Task: Pictures aside, the data must be reproduced exactly.

Records provided:
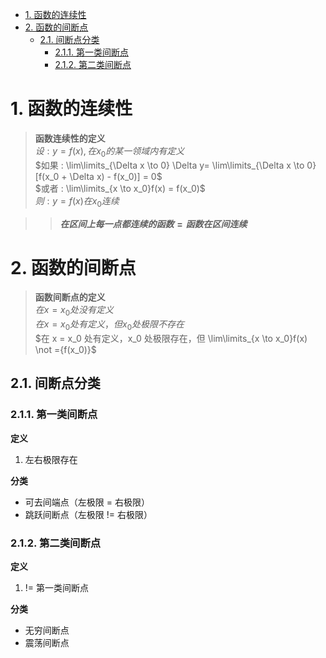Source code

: - [1. 函数的连续性](#1-函数的连续性)
- [2. 函数的间断点](#2-函数的间断点)
  - [2.1. 间断点分类](#21-间断点分类)
    - [2.1.1. 第一类间断点](#211-第一类间断点)
    - [2.1.2. 第二类间断点](#212-第二类间断点)

# 1. 函数的连续性

>**函数连续性的定义**  
$设 : y = f(x) , 在 x_0 的某一领域内有定义$  
$如果 : \lim\limits_{\Delta x \to 0} \Delta y= \lim\limits_{\Delta x \to 0}[f(x_0 + \Delta x) - f(x_0)] = 0$  
$或者 : \lim\limits_{x \to x_0}f(x) = f(x_0)$  
$则 : y = f(x) 在 x_0 连续$  

>>**$在区间上每一点都连续的函数 = 函数在区间连续$**

# 2. 函数的间断点

>**函数间断点的定义**  
$在 x = x_0 处没有定义$  
$在 x = x_0 处有定义，但 x_0 处极限不存在$  
$在 x = x_0 处有定义，x_0 处极限存在，但 \lim\limits_{x \to x_0}f(x) \not ={f(x_0)}$

## 2.1. 间断点分类

### 2.1.1. 第一类间断点

**定义**
1. 左右极限存在

**分类**
- 可去间端点（左极限 = 右极限）
- 跳跃间断点（左极限 != 右极限）

### 2.1.2. 第二类间断点

**定义**
1. != 第一类间断点

**分类**
- 无穷间断点
- 震荡间断点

Solution for this task:
Source code

: - [1. 函数的连续性](#1-函数的连续性)
- [2. 函数的间断点](#2-函数的间断点)
  - [2.1. 间断点分类](#21-间断点分类)
    - [2.1.1. 第一类间断点](#211-第一类间断点)
    - [2.1.2. 第二类间断点](#212-第二类间断点)

# 1. 函数的连续性

>**函数连续性的定义**  
$设 : y = f(x) , 在 x_0 的某一领域内有定义$  
$如果 : \lim\limits_{\Delta x \to 0} \Delta y= \lim\limits_{\Delta x \to 0}[f(x_0 + \Delta x) - f(x_0)] = 0$  
$或者 : \lim\limits_{x \to x_0}f(x) = f(x_0)$  
$则 : y = f(x) 在 x_0 连续$  

>>**$在区间上每一点都连续的函数 = 函数在区间连续$**

# 2. 函数的间断点

>**函数间断点的定义**  
$在 x = x_0 处没有定义$  
$在 x = x_0 处有定义，但 x_0 处极限不存在$  
$在 x = x_0 处有定义，x_0 处极限存在，但 \lim\limits_{x \to x_0}f(x) \not ={f(x_0)}$

## 2.1. 间断点分类

### 2.1.1. 第一类间断点

**定义**
1. 左右极限存在

**分类**
- 可去间端点（左极限 = 右极限）
- 跳跃间断点（左极限 != 右极限）

### 2.1.2. 第二类间断点

**定义**
1. != 第一类间断点

**分类**
- 无穷间断点
- 震荡间断点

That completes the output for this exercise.